It’s not how I thought it would be, it’s worse.

My Dad, Sister and I in 1985

As my Dad walked away from the house, I can remember running to the window in the living room and watching him go. I turned to see my Mum incredibly upset as she sat down near the coffee table. I uncomfortably and slowly moved to the other end. I was 3 years old and had no idea what on earth was going on.

I literally can’t remember any days before that one, but remember every day after it.

I had no idea if my Dad was going to turn around and come back. My Sister was at school at the time and I didn’t know if he was walking away from my Mum, us or just me.

The feeling of loss at that moment was similar to the night I found out that my Dad had died. I just didn’t know what was going on, I just couldn’t feel. My Dad did eventually move out over the next few months and over the next few years my Mum, Sister and I moved to Newcastle from Cumbria, a good 80 miles away from my Dad and closer to my Mums family.

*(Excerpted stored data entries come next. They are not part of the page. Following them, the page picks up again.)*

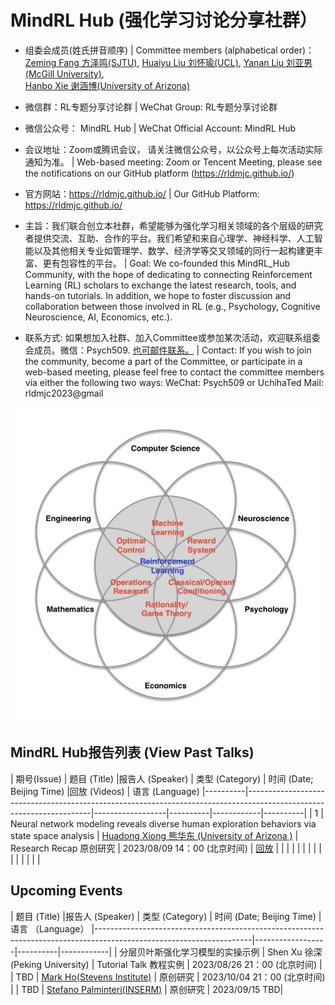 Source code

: # MindRL Hub (强化学习讨论分享社群）

* 组委会成员(姓氏拼音顺序)
  | Committee members (alphabetical order)： 
[Zeming Fang 方泽鸣(SJTU)](https://github.com/fangzefunny), 
[Huaiyu Liu 刘怀瑜(UCL)](https://iris.ucl.ac.uk/iris/browse/profile?upi=YLIUW71), 
[Yanan Liu 刘亚男(McGill University)](https://github.com/lynn0503),  
[Hanbo Xie 谢涵博(University of Arizona)](https://github.com/xhb120633)

* 微信群：RL专题分享讨论群 
  | WeChat Group: RL专题分享讨论群

* 微信公众号： MindRL Hub 
  | WeChat Official Account: MindRL Hub

* 会议地址：Zoom或腾讯会议， 请关注微信公众号，以公众号上每次活动实际通知为准。 
  | Web-based meeting: Zoom or Tencent Meeting, please see the notifications on our GitHub platform (https://rldmjc.github.io/)

* 官方网站：https://rldmjc.github.io/ 
  | Our GitHub Platform: https://rldmjc.github.io/

* 主旨：我们联合创立本社群，希望能够为强化学习相关领域的各个层级的研究者提供交流、互助、合作的平台。我们希望和来自心理学、神经科学、人工智能以及其他相关专业如管理学、数学、经济学等交叉领域的同行一起构建更丰富、更有包容性的平台。
  | Goal: We co-founded this MindRL_Hub Community, with the hope of dedicating to connecting Reinforcement Learning (RL) scholars to exchange the latest research, tools, and hands-on tutorials. 
  In addition, we hope to foster discussion and collaboration between those involved in RL (e.g., Psychology, Cognitive Neuroscience, AI, Economics, etc.). 

* 联系方式: 如果想加入社群、加入Committee或参加某次活动，欢迎联系组委会成员。微信：Psych509. [也可邮件联系。](mailto:rldmjc2023@gmail.com)
  | Contact: If you wish to join the community, become a part of the Committee, or participate in a web-based meeting, please feel free to contact the committee members via either the following two ways:
  WeChat: Psych509 or UchihaTed
  Mail: rldmjc2023@gmail

![MindRL Hub](https://github.com/RLDMJC/Journal_Club/blob/main/RL_pic.jpg)


## MindRL Hub报告列表 (View Past Talks)

| 期号(Issue) | 题目 (Title)                                                                                                               |报告人 (Speaker)         | 类型 (Category)     | 时间 (Date; Beijing Time)      |回放 (Videos)      | 语言 (Language)
|----------|---------------------------------------------------------------------------------------------------------------------|------------------|----------|------------|----------|
| 1        | Neural network modeling reveals diverse human exploration behaviors via state space analysis                        | [Huadong Xiong 熊华东 (University of Arizona )](https://sakimarquis.github.io/)  |    Research Recap 原创研究      |     2023/08/09 14：00 (北京时间)      |   [回放](https://www.bilibili.com/video/BV1au4y1R7kh/?spm_id_from=333.999.0.0&vd_source=e9626f9767e6e22ece9d765f34ba01c5)       |
|         |                            |        |          |            |          |
|         |                            |        |          |            |          |



## Upcoming Events

| 题目 (Title)                                                                                                                |报告人 (Speaker)            | 类型 (Category)     | 时间 (Date; Beijing Time)      | 语言 （Language）
|---------------------------------------------------------------------------------------------------------------------|------------------|----------|------------|
| 分层贝叶斯强化学习模型的实操示例                                                                                     | Shen Xu 徐深(Peking University) |    Tutorial Talk 教程实例 |     2023/08/26 21：00 (北京时间)      |
| TBD                                                                                                                  | [Mark Ho(Stevens Institute)](https://codec-lab.github.io/)  |    原创研究      |     2023/10/04 21：00 (北京时间)      |
| TBD                                                           |     [Stefano Palminteri(INSERM)](https://sites.google.com/site/stefanopalminteri/home)   | 原创研究   | 2023/09/15 TBD|

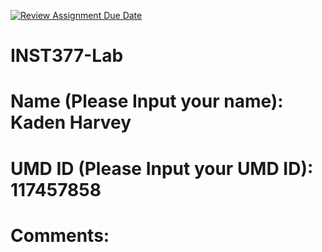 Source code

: [![Review Assignment Due Date](https://classroom.github.com/assets/deadline-readme-button-24ddc0f5d75046c5622901739e7c5dd533143b0c8e959d652212380cedb1ea36.svg)](https://classroom.github.com/a/371O3YjM)
# INST377-Lab

# Name (Please Input your name): Kaden Harvey
# UMD ID (Please Input your UMD ID): 117457858

# Comments: <Insert any comments here>
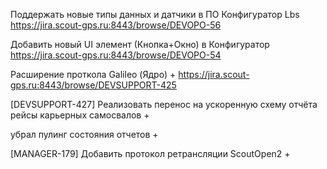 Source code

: Поддержать новые типы данных и датчики в ПО Конфигуратор Lbs
https://jira.scout-gps.ru:8443/browse/DEVOPO-56  

Добавить новый UI элемент (Кнопка+Окно) в Конфигуратор
https://jira.scout-gps.ru:8443/browse/DEVOPO-54

Расширение проткола Galileo (Ядро) + 
https://jira.scout-gps.ru:8443/browse/DEVSUPPORT-425

[DEVSUPPORT-427] Реализовать перенос на ускоренную схему отчёта рейсы карьерных самосвалов +

убрал пулинг состояния отчетов + 

[MANAGER-179] Добавить протокол ретрансляции ScoutOpen2 + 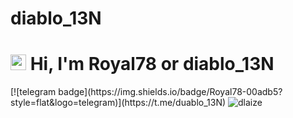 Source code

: # diablo_13N
<h1 align="left"><img src="https://media.giphy.com/media/hvRJCLFzcasrR4ia7z/giphy.gif" width="25px"> Hi, I'm Royal78 or diablo_13N</h1>
[![telegram badge](https://img.shields.io/badge/Royal78-00adb5?style=flat&logo=telegram)](https://t.me/duablo_13N)  <img src="https://komarev.com/ghpvc/?username=royal78&label=Profile%20views&color=00adb5&style=flat" alt="dlaize" />
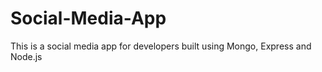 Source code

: # Social-Media-App
This is a social media app for developers built using Mongo, Express and Node.js
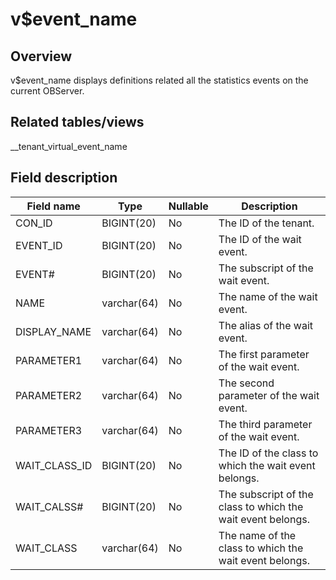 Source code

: v$event_name 
=================================



Overview 
-----------------

v$event_name displays definitions related all the statistics events on the current OBServer. 

Related tables/views 
-----------------------------

__tenant_virtual_event_name

Field description 
--------------------------



| **Field name** |  **Type**   | **Nullable** |                       **Description**                       |
|----------------|-------------|--------------|-------------------------------------------------------------|
| CON_ID         | BIGINT(20)  | No           | The ID of the tenant.                                       |
| EVENT_ID       | BIGINT(20)  | No           | The ID of the wait event.                                   |
| EVENT#         | BIGINT(20)  | No           | The subscript of the wait event.                            |
| NAME           | varchar(64) | No           | The name of the wait event.                                 |
| DISPLAY_NAME   | varchar(64) | No           | The alias of the wait event.                                |
| PARAMETER1     | varchar(64) | No           | The first parameter of the wait event.                      |
| PARAMETER2     | varchar(64) | No           | The second parameter of the wait event.                     |
| PARAMETER3     | varchar(64) | No           | The third parameter of the wait event.                      |
| WAIT_CLASS_ID  | BIGINT(20)  | No           | The ID of the class to which the wait event belongs.        |
| WAIT_CALSS#    | BIGINT(20)  | No           | The subscript of the class to which the wait event belongs. |
| WAIT_CLASS     | varchar(64) | No           | The name of the class to which the wait event belongs.      |


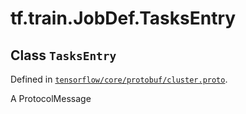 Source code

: <div itemscope itemtype="http://developers.google.com/ReferenceObject">
<meta itemprop="name" content="tf.train.JobDef.TasksEntry" />
<meta itemprop="path" content="Stable" />
</div>

# tf.train.JobDef.TasksEntry

## Class `TasksEntry`





Defined in [`tensorflow/core/protobuf/cluster.proto`](/code/stable/tensorflow/core/protobuf/cluster.proto).

A ProtocolMessage

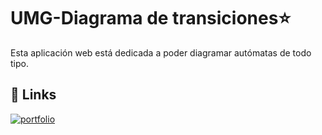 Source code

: 
# UMG-Diagrama de transiciones⭐

Esta aplicación web está dedicada a poder diagramar autómatas de todo tipo. 




## 🔗 Links
[![portfolio](https://img.shields.io/badge/Conoce_la_aplicación-blue)](https://diegogtdev.github.io/UMG-Diagramas-DT/)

That Father/Son bond turned into a long-distance relationship which was managed over phone calls and seeing him on a weekly, then fortnightly and sometimes monthly basis and then perhaps during the school holidays. The Saturday’s that Dad came to see us were exciting, for me at least. I’d sit near a window listening for his car. We had a lot of fun but when my Mum and Dad were in the same vicinity as each other it was less fun, raging arguments would ensue. There was no love lost there. I’d try and protect my Sister first and whilst being 2 years older, she was my priority just as she has been over the last few months.

I’m not even sure why I’m telling you all of this, a warts and all view on my personal life that I’ve never really told anyone else. I guess in some weird way, I hope it’s helping me provide some context to you and I on how I felt at the time and how that manifested itself throughout my younger life and why it has had such an incredibly painful impact now.

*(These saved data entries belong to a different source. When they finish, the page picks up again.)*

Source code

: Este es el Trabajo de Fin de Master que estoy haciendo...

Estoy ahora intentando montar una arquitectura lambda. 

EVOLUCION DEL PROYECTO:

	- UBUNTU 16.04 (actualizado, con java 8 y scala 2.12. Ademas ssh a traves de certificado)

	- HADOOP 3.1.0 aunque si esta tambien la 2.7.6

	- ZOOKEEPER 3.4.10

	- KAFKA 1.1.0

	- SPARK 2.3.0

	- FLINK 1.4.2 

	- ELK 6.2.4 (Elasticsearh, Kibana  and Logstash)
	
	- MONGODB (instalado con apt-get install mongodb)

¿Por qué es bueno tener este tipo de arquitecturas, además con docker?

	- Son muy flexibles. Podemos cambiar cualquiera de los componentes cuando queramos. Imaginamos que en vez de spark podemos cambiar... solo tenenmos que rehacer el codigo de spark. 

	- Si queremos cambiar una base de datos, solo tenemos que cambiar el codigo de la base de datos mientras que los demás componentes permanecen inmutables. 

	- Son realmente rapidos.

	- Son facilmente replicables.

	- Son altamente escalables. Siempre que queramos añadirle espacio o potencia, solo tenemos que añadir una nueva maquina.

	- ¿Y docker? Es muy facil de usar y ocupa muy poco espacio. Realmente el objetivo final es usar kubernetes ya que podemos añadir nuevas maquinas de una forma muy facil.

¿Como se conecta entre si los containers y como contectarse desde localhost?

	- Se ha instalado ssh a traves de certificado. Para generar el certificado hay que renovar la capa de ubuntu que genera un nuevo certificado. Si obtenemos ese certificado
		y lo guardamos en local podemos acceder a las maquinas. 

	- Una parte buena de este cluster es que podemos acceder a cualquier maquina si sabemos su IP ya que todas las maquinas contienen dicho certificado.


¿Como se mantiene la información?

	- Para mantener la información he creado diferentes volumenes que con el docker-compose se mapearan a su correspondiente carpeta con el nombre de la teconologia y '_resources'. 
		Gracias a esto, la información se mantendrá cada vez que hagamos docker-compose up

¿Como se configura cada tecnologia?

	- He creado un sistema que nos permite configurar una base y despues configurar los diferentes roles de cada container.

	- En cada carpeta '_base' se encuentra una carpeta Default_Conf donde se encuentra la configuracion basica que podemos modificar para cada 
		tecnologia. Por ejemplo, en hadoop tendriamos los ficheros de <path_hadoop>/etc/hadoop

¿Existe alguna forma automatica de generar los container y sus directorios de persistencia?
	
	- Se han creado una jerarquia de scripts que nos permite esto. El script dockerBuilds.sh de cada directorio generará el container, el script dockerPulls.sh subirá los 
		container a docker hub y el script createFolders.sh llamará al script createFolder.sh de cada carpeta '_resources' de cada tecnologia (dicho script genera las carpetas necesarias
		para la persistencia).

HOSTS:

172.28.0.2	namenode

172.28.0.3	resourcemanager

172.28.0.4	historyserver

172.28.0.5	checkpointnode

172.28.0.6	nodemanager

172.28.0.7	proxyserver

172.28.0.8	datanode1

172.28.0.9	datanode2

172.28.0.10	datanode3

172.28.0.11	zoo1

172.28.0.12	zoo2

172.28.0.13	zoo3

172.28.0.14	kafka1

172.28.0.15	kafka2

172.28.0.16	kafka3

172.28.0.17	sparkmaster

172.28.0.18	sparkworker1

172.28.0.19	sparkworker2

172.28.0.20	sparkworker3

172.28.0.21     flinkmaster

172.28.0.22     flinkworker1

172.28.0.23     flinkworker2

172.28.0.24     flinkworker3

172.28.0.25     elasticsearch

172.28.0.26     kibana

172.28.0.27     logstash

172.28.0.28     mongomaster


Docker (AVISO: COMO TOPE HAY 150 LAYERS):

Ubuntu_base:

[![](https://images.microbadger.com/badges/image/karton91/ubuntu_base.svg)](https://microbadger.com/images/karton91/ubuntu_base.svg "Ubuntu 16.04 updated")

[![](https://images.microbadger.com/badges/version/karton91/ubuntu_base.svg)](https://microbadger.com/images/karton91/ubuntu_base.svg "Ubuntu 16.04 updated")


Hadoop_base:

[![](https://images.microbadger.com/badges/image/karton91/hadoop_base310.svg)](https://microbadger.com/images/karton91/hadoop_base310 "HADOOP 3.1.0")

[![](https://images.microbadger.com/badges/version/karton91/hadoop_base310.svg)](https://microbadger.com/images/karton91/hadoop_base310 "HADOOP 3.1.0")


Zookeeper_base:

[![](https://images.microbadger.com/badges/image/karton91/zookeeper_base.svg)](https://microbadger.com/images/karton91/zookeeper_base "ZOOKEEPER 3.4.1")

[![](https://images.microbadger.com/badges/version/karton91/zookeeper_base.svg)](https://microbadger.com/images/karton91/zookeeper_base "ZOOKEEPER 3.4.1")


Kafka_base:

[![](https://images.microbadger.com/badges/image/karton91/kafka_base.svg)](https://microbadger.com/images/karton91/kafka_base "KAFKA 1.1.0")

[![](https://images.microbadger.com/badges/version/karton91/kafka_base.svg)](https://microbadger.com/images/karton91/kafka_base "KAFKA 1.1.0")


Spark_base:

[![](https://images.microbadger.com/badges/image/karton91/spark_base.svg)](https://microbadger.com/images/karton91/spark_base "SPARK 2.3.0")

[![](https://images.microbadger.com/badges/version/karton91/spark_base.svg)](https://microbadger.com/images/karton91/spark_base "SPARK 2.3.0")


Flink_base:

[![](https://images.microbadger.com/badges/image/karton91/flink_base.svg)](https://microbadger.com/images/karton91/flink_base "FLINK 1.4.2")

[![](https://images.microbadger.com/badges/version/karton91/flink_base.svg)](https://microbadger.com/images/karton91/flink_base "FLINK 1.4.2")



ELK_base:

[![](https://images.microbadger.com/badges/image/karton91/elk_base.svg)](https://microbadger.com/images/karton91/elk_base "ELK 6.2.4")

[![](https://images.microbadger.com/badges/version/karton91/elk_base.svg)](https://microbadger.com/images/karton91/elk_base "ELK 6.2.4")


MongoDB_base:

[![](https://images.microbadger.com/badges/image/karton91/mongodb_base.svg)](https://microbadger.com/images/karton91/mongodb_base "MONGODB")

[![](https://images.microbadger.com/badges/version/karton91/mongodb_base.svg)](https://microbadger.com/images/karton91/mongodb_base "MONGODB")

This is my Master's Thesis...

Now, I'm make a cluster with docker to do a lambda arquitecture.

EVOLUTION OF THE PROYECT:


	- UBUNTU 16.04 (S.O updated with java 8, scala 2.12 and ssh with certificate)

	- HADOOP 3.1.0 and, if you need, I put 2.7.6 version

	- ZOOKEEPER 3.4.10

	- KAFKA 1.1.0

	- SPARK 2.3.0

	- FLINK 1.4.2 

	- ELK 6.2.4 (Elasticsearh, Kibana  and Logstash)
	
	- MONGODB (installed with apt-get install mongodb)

You see, it’s strange. Even though my Dad left, I didn’t blame him or speak to him about it for many years. I internalised it all… one of my downfalls. I guess I blamed myself, for whatever reason as young children do. It would take me over ten years before I reached a point in time where I raised it with him and it wasn’t in the best of circumstances.

On a summer holiday in a static caravan in France, an argument had raged between my at the time step-brother and my Dad and where it came to a point where it hits a peak and people start to talk properly again, my Dad and I were in a room together and I blurted out something along the lines of “… but you left me, you left us.” For the first time that I can ever remember, my Dad reached forward, wrapped his arms around me and gave me a heartfelt hug as he emotionally whispered “I’m sorry…”

At that point, I can only describe the feeling that I felt like my soul was being ripped out. I finally said it, and even though we were together in that room the emptiness I felt was overwhelming.

As we sat holding each other, me not wanting to let go, I cried, we cried together. I never wanted to lose him again.

I’m going to continue this another time, soon.